Oscar has found out that it is the elevated reference count from memory_failure that is confusing the offlining path. HWPoisoned pages are isolated from the LRU list but __offline_pages might still try to migrate them if there is any preceding migrateable pages in the pfn range. Such a migration would fail due to the reference count but the migration code would put it back on the LRU list. This is quite wrong in itself but it would also make scan_movable_pages stumble over it again without any way out.

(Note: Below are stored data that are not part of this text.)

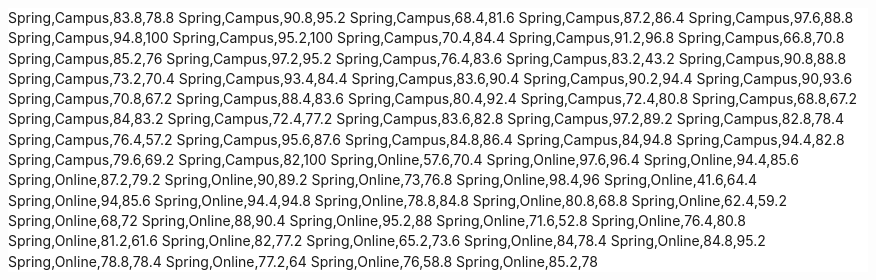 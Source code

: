 Spring,Campus,83.8,78.8
Spring,Campus,90.8,95.2
Spring,Campus,68.4,81.6
Spring,Campus,87.2,86.4
Spring,Campus,97.6,88.8
Spring,Campus,94.8,100
Spring,Campus,95.2,100
Spring,Campus,70.4,84.4
Spring,Campus,91.2,96.8
Spring,Campus,66.8,70.8
Spring,Campus,85.2,76
Spring,Campus,97.2,95.2
Spring,Campus,76.4,83.6
Spring,Campus,83.2,43.2
Spring,Campus,90.8,88.8
Spring,Campus,73.2,70.4
Spring,Campus,93.4,84.4
Spring,Campus,83.6,90.4
Spring,Campus,90.2,94.4
Spring,Campus,90,93.6
Spring,Campus,70.8,67.2
Spring,Campus,88.4,83.6
Spring,Campus,80.4,92.4
Spring,Campus,72.4,80.8
Spring,Campus,68.8,67.2
Spring,Campus,84,83.2
Spring,Campus,72.4,77.2
Spring,Campus,83.6,82.8
Spring,Campus,97.2,89.2
Spring,Campus,82.8,78.4
Spring,Campus,76.4,57.2
Spring,Campus,95.6,87.6
Spring,Campus,84.8,86.4
Spring,Campus,84,94.8
Spring,Campus,94.4,82.8
Spring,Campus,79.6,69.2
Spring,Campus,82,100
Spring,Online,57.6,70.4
Spring,Online,97.6,96.4
Spring,Online,94.4,85.6
Spring,Online,87.2,79.2
Spring,Online,90,89.2
Spring,Online,73,76.8
Spring,Online,98.4,96
Spring,Online,41.6,64.4
Spring,Online,94,85.6
Spring,Online,94.4,94.8
Spring,Online,78.8,84.8
Spring,Online,80.8,68.8
Spring,Online,62.4,59.2
Spring,Online,68,72
Spring,Online,88,90.4
Spring,Online,95.2,88
Spring,Online,71.6,52.8
Spring,Online,76.4,80.8
Spring,Online,81.2,61.6
Spring,Online,82,77.2
Spring,Online,65.2,73.6
Spring,Online,84,78.4
Spring,Online,84.8,95.2
Spring,Online,78.8,78.4
Spring,Online,77.2,64
Spring,Online,76,58.8
Spring,Online,85.2,78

This means that the hotremove with hwpoisoned pages has never really worked (without a luck). HWPoisoning really needs a larger surgery but an immediate and backportable fix is to skip over these pages during offlining. Even if they are still mapped for some reason then try_to_unmap should turn those mappings into hwpoison ptes and cause SIGBUS on access. Nobody should be really touching the content of the page so it should be safe to ignore them even when there is a pending reference count.
Debugged-by: Oscar Salvador osalvador@suse.com Cc: stable Signed-off-by: Michal Hocko mhocko@suse.com
Hi, I am sending this as an RFC now because I am not fully sure I see all the consequences myself yet. This has passed a testing by Oscar but I would highly appreciate a review from Naoya about my assumptions about hwpoisoning. E.g. it is not entirely clear to me whether there is a potential case where the page might be still mapped.

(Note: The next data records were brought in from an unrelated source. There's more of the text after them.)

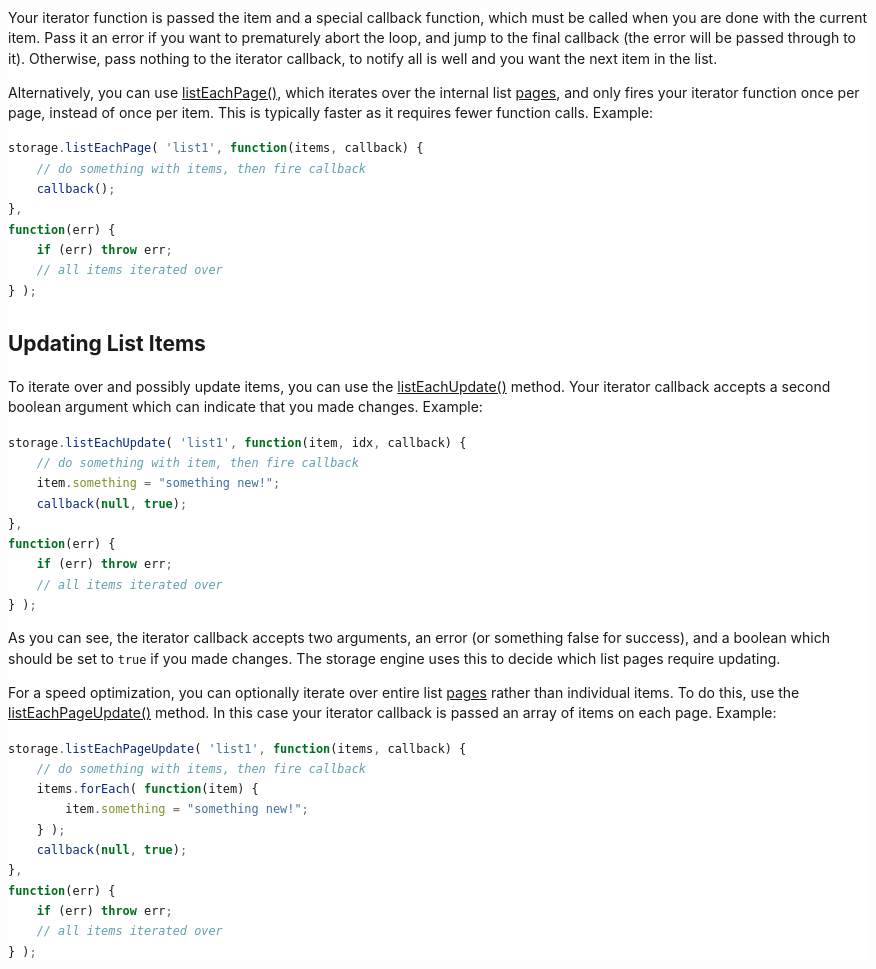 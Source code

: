 Your iterator function is passed the item and a special callback function, which must be called when you are done with the current item.  Pass it an error if you want to prematurely abort the loop, and jump to the final callback (the error will be passed through to it).  Otherwise, pass nothing to the iterator callback, to notify all is well and you want the next item in the list.

Alternatively, you can use [listEachPage()](API.md#listeachpage), which iterates over the internal list [pages](#list-page-size), and only fires your iterator function once per page, instead of once per item.  This is typically faster as it requires fewer function calls.  Example:

```js
storage.listEachPage( 'list1', function(items, callback) {
	// do something with items, then fire callback
	callback();
}, 
function(err) {
	if (err) throw err;
	// all items iterated over
} );
```

## Updating List Items

To iterate over and possibly update items, you can use the [listEachUpdate()](API.md#listeachupdate) method.  Your iterator callback accepts a second boolean argument which can indicate that you made changes.  Example:

```js
storage.listEachUpdate( 'list1', function(item, idx, callback) {
	// do something with item, then fire callback
	item.something = "something new!";
	callback(null, true);
}, 
function(err) {
	if (err) throw err;
	// all items iterated over
} );
```

As you can see, the iterator callback accepts two arguments, an error (or something false for success), and a boolean which should be set to `true` if you made changes.  The storage engine uses this to decide which list pages require updating.

For a speed optimization, you can optionally iterate over entire list [pages](#list-page-size) rather than individual items.  To do this, use the [listEachPageUpdate()](API.md#listeachpageupdate) method.  In this case your iterator callback is passed an array of items on each page.  Example:

```js
storage.listEachPageUpdate( 'list1', function(items, callback) {
	// do something with items, then fire callback
	items.forEach( function(item) {
		item.something = "something new!";
	} );
	callback(null, true);
}, 
function(err) {
	if (err) throw err;
	// all items iterated over
} );
```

One potential case is ksm page, for which we give up unmapping and leave it unmapped. Rather than that I don't have any idea, but any new type of page would be potentially categorized to this class.

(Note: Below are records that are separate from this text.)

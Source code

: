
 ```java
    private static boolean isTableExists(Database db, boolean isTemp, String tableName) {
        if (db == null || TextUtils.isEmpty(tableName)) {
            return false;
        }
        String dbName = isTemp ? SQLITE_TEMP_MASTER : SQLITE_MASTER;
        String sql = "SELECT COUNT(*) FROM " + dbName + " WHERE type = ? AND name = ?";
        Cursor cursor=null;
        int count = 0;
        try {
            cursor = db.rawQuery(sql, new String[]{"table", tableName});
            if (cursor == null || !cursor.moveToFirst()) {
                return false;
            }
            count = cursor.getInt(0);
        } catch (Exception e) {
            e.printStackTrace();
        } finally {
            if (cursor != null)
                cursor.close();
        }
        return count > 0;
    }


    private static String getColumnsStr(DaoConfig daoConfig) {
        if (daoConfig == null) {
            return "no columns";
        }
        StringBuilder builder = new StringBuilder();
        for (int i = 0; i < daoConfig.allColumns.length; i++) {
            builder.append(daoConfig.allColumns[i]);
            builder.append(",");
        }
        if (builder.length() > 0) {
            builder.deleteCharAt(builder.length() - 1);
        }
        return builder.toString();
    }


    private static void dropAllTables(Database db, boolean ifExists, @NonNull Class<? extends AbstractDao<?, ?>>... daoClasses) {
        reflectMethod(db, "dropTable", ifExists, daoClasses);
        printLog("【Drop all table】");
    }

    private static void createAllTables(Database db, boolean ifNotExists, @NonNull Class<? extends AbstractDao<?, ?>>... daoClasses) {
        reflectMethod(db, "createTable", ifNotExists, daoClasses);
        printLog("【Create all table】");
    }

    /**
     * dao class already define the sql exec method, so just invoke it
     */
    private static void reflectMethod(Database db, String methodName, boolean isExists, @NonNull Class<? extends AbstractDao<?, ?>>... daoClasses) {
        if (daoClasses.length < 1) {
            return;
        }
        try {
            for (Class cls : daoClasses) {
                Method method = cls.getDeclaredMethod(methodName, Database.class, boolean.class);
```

Could you be more specific why hwpoison code gives up on ksm pages while we can safely unmap here?
Actually no big reason. Ksm pages never dominate memory, so we simply didn't have strong motivation to save the pages.
OK, so the unmapping is safe. I will drop a comment. Does this look good to you? diff --git a/mm/memory_hotplug.c b/mm/memory_hotplug.c index 08c576d5a633..ef5d42759aa2 100644 --- a/mm/memory_hotplug.c +++ b/mm/memory_hotplug.c @@ -1370,7 +1370,9 @@ do_migrate_range(unsigned long start_pfn, unsigned long end_pfn) /* * HWPoison pages have elevated reference counts so the migration would * fail on them. It also doesn't make any sense to migrate them in the
* first place. Still try to unmap such a page in case it is still mapped.
* first place. Still try to unmap such a page in case it is still mapped
* (e.g. current hwpoison implementation doesn't unmap KSM pages but keep
*/ if (PageHWPoison(page)) { if (page_mapped(page))* the unmap as the catch all safety net).
Thanks, I'm fine to this part which explains why we unmap here.